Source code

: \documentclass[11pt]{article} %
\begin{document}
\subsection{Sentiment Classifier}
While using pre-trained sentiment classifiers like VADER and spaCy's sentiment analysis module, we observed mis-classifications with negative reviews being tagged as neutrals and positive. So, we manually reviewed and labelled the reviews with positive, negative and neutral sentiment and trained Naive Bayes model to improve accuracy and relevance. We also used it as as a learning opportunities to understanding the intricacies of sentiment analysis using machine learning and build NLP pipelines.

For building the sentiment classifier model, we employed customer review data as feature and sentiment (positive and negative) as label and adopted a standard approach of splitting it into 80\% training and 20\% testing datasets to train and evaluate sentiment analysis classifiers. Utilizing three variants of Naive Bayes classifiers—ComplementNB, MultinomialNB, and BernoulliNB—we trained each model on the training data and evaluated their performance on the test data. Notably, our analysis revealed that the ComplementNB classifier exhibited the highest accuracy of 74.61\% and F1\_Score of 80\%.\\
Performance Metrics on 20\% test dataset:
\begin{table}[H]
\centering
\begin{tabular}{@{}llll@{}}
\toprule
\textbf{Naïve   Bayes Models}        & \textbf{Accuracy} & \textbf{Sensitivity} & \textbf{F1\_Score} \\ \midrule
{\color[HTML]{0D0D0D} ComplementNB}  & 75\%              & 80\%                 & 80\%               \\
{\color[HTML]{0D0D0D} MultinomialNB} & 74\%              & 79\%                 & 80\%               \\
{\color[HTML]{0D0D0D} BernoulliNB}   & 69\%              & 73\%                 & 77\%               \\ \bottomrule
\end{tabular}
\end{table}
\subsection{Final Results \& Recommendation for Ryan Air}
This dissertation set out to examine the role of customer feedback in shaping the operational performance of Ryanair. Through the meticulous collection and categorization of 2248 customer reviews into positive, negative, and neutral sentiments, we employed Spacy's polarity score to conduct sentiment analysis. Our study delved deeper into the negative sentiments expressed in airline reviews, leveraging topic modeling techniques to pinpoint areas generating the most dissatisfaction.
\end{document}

Problem:
Look for the string "subsection" in the data above and return every line that has it.

Response to this task:
\subsection{Sentiment Classifier}
\subsection{Final Results \& Recommendation for Ryan Air}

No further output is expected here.